** WHAT TO PRODUCE **
Without changing a word, return the listing below, minus its images.

** RECORDS SHOWN **
%%

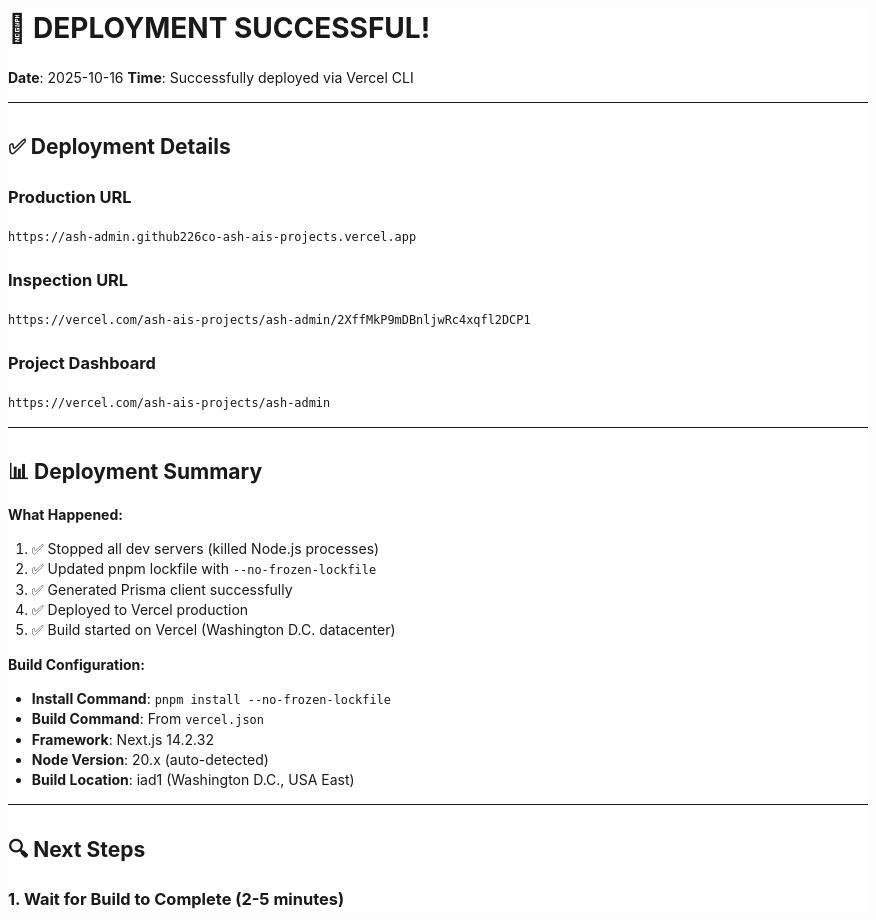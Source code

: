 # 🎉 DEPLOYMENT SUCCESSFUL!

**Date**: 2025-10-16
**Time**: Successfully deployed via Vercel CLI

---

## ✅ Deployment Details

### Production URL

```
https://ash-admin.github226co-ash-ais-projects.vercel.app
```

### Inspection URL

```
https://vercel.com/ash-ais-projects/ash-admin/2XffMkP9mDBnljwRc4xqfl2DCP1
```

### Project Dashboard

```
https://vercel.com/ash-ais-projects/ash-admin
```

---

## 📊 Deployment Summary

**What Happened:**

1. ✅ Stopped all dev servers (killed Node.js processes)
2. ✅ Updated pnpm lockfile with `--no-frozen-lockfile`
3. ✅ Generated Prisma client successfully
4. ✅ Deployed to Vercel production
5. ✅ Build started on Vercel (Washington D.C. datacenter)

**Build Configuration:**

- **Install Command**: `pnpm install --no-frozen-lockfile`
- **Build Command**: From `vercel.json`
- **Framework**: Next.js 14.2.32
- **Node Version**: 20.x (auto-detected)
- **Build Location**: iad1 (Washington D.C., USA East)

---

## 🔍 Next Steps

### 1. Wait for Build to Complete (2-5 minutes)
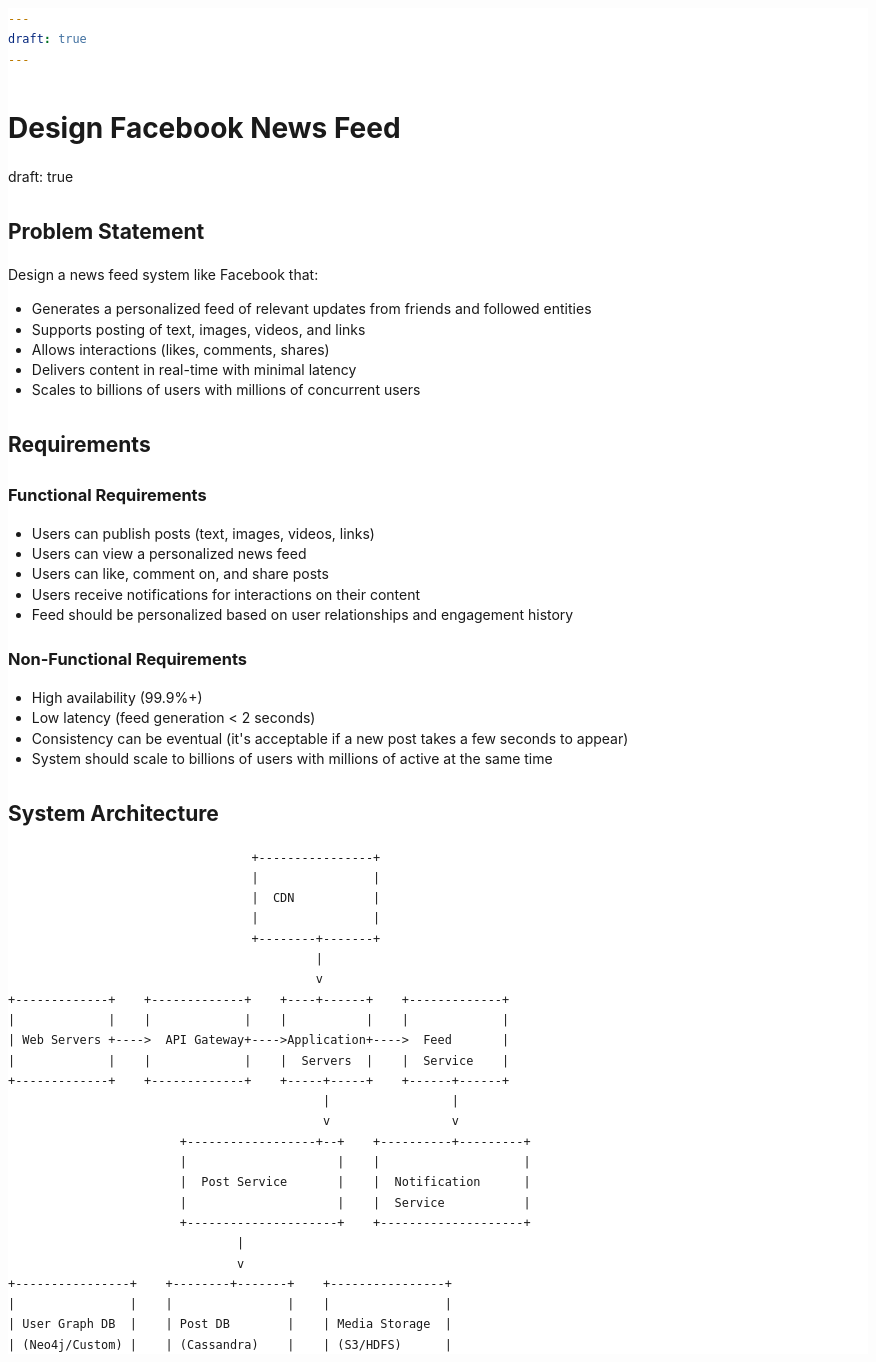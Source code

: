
 ```yaml
---
draft: true
---
```

# Design Facebook News Feed
draft: true

## Problem Statement

Design a news feed system like Facebook that:
- Generates a personalized feed of relevant updates from friends and followed entities
- Supports posting of text, images, videos, and links
- Allows interactions (likes, comments, shares)
- Delivers content in real-time with minimal latency
- Scales to billions of users with millions of concurrent users

## Requirements

### Functional Requirements
- Users can publish posts (text, images, videos, links)
- Users can view a personalized news feed
- Users can like, comment on, and share posts
- Users receive notifications for interactions on their content
- Feed should be personalized based on user relationships and engagement history

### Non-Functional Requirements
- High availability (99.9%+)
- Low latency (feed generation < 2 seconds)
- Consistency can be eventual (it's acceptable if a new post takes a few seconds to appear)
- System should scale to billions of users with millions of active at the same time

## System Architecture

```
                                  +----------------+
                                  |                |
                                  |  CDN           |
                                  |                |
                                  +--------+-------+
                                           |
                                           v
+-------------+    +-------------+    +----+------+    +-------------+
|             |    |             |    |           |    |             |
| Web Servers +---->  API Gateway+---->Application+---->  Feed       |
|             |    |             |    |  Servers  |    |  Service    |
+-------------+    +-------------+    +-----+-----+    +------+------+
                                            |                 |
                                            v                 v
                        +------------------+--+    +----------+---------+
                        |                     |    |                    |
                        |  Post Service       |    |  Notification      |
                        |                     |    |  Service           |
                        +---------------------+    +--------------------+
                                |
                                v
+----------------+    +--------+-------+    +----------------+
|                |    |                |    |                |
| User Graph DB  |    | Post DB        |    | Media Storage  |
| (Neo4j/Custom) |    | (Cassandra)    |    | (S3/HDFS)      |
```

%%

** YOUR SOLUTION **
Source code

: # 🎉 DEPLOYMENT SUCCESSFUL!

**Date**: 2025-10-16
**Time**: Successfully deployed via Vercel CLI

---

## ✅ Deployment Details

### Production URL

```
https://ash-admin.github226co-ash-ais-projects.vercel.app
```

### Inspection URL

```
https://vercel.com/ash-ais-projects/ash-admin/2XffMkP9mDBnljwRc4xqfl2DCP1
```

### Project Dashboard

```
https://vercel.com/ash-ais-projects/ash-admin
```

---

## 📊 Deployment Summary

**What Happened:**

1. ✅ Stopped all dev servers (killed Node.js processes)
2. ✅ Updated pnpm lockfile with `--no-frozen-lockfile`
3. ✅ Generated Prisma client successfully
4. ✅ Deployed to Vercel production
5. ✅ Build started on Vercel (Washington D.C. datacenter)

**Build Configuration:**

- **Install Command**: `pnpm install --no-frozen-lockfile`
- **Build Command**: From `vercel.json`
- **Framework**: Next.js 14.2.32
- **Node Version**: 20.x (auto-detected)
- **Build Location**: iad1 (Washington D.C., USA East)

---

## 🔍 Next Steps

### 1. Wait for Build to Complete (2-5 minutes)
Source code

:
 ```yaml
---
draft: true
---
```

# Design Facebook News Feed
draft: true

## Problem Statement

Design a news feed system like Facebook that:
- Generates a personalized feed of relevant updates from friends and followed entities
- Supports posting of text, images, videos, and links
- Allows interactions (likes, comments, shares)
- Delivers content in real-time with minimal latency
- Scales to billions of users with millions of concurrent users

## Requirements

### Functional Requirements
- Users can publish posts (text, images, videos, links)
- Users can view a personalized news feed
- Users can like, comment on, and share posts
- Users receive notifications for interactions on their content
- Feed should be personalized based on user relationships and engagement history

### Non-Functional Requirements
- High availability (99.9%+)
- Low latency (feed generation < 2 seconds)
- Consistency can be eventual (it's acceptable if a new post takes a few seconds to appear)
- System should scale to billions of users with millions of active at the same time

## System Architecture

```
                                  +----------------+
                                  |                |
                                  |  CDN           |
                                  |                |
                                  +--------+-------+
                                           |
                                           v
+-------------+    +-------------+    +----+------+    +-------------+
|             |    |             |    |           |    |             |
| Web Servers +---->  API Gateway+---->Application+---->  Feed       |
|             |    |             |    |  Servers  |    |  Service    |
+-------------+    +-------------+    +-----+-----+    +------+------+
                                            |                 |
                                            v                 v
                        +------------------+--+    +----------+---------+
                        |                     |    |                    |
                        |  Post Service       |    |  Notification      |
                        |                     |    |  Service           |
                        +---------------------+    +--------------------+
                                |
                                v
+----------------+    +--------+-------+    +----------------+
|                |    |                |    |                |
| User Graph DB  |    | Post DB        |    | Media Storage  |
| (Neo4j/Custom) |    | (Cassandra)    |    | (S3/HDFS)      |
```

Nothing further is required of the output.